Data records: Begin

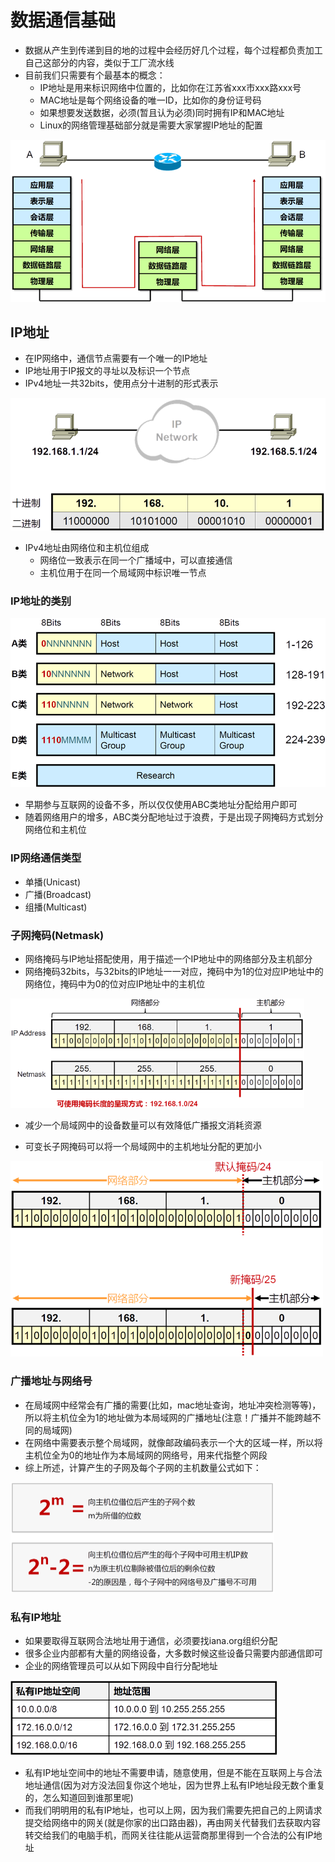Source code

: # 数据通信基础

- 数据从产生到传递到目的地的过程中会经历好几个过程，每个过程都负责加工自己这部分的内容，类似于工厂流水线
- 目前我们只需要有个最基本的概念：
  - IP地址是用来标识网络中位置的，比如你在江苏省xxx市xxx路xxx号
  - MAC地址是每个网络设备的唯一ID，比如你的身份证号码
  - 如果想要发送数据，必须(暂且认为必须)同时拥有IP和MAC地址
  - Linux的网络管理基础部分就是需要大家掌握IP地址的配置

![image-20200614103051567](01.数据通信基础/image-20200614103051567.png)

## IP地址

- 在IP网络中，通信节点需要有一个唯一的IP地址
- IP地址用于IP报文的寻址以及标识一个节点
- IPv4地址一共32bits，使用点分十进制的形式表示

<img src="01.数据通信基础/image-20200614132903507.png" alt="image-20200614132903507" style="zoom:67%;" />

- IPv4地址由网络位和主机位组成
  - 网络位一致表示在同一个广播域中，可以直接通信
  - 主机位用于在同一个局域网中标识唯一节点

### IP地址的类别

<img src="01.数据通信基础/image-20200614133037272.png" alt="image-20200614133037272" style="zoom:67%;" />

- 早期参与互联网的设备不多，所以仅仅使用ABC类地址分配给用户即可
- 随着网络用户的增多，ABC类分配地址过于浪费，于是出现子网掩码方式划分网络位和主机位

### IP网络通信类型

- 单播(Unicast)
- 广播(Broadcast)
- 组播(Multicast)

### 子网掩码(Netmask)

- 网络掩码与IP地址搭配使用，用于描述一个IP地址中的网络部分及主机部分
- 网络掩码32bits，与32bits的IP地址一一对应，掩码中为1的位对应IP地址中的网络位，掩码中为0的位对应IP地址中的主机位

<img src="01.数据通信基础/image-20200614133243651.png" alt="image-20200614133243651" style="zoom:67%;" />

- 减少一个局域网中的设备数量可以有效降低广播报文消耗资源

- 可变长子网掩码可以将一个局域网中的主机地址分配的更加小

<img src="01.数据通信基础/image-20200614133433026.png" alt="image-20200614133433026" style="zoom:67%;" />

### 广播地址与网络号

- 在局域网中经常会有广播的需要(比如，mac地址查询，地址冲突检测等等)，所以将主机位全为1的地址做为本局域网的广播地址(注意！广播并不能跨越不同的局域网)
- 在网络中需要表示整个局域网，就像邮政编码表示一个大的区域一样，所以将主机位全为0的地址作为本局域网的网络号，用来代指整个网段
- 综上所述，计算产生的子网及每个子网的主机数量公式如下：

<img src="01.数据通信基础/image-20200614133755889.png" alt="image-20200614133755889" style="zoom:50%;" />

### 私有IP地址

- 如果要取得互联网合法地址用于通信，必须要找iana.org组织分配
- 很多企业内部都有大量的网络设备，大多数时候这些设备只需要内部通信即可
- 企业的网络管理员可以从如下网段中自行分配地址

<img src="01.数据通信基础/image-20200614134206448.png" alt="image-20200614134206448" style="zoom:50%;" />

- 私有IP地址空间中的地址不需要申请，随意使用，但是不能在互联网上与合法地址通信(因为对方没法回复你这个地址，因为世界上私有IP地址段无数个重复的，怎么知道回到谁那里呢)
- 而我们明明用的私有IP地址，也可以上网，因为我们需要先把自己的上网请求提交给网络中的网关(就是你家的出口路由器)，再由网关代替我们去获取内容转交给我们的电脑手机，而网关往往能从运营商那里得到一个合法的公有IP地址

Data records: End

## Problem requirements
Identify how many lines in the entries above contain the word "zoom" and provide only that figure.

## Task result
6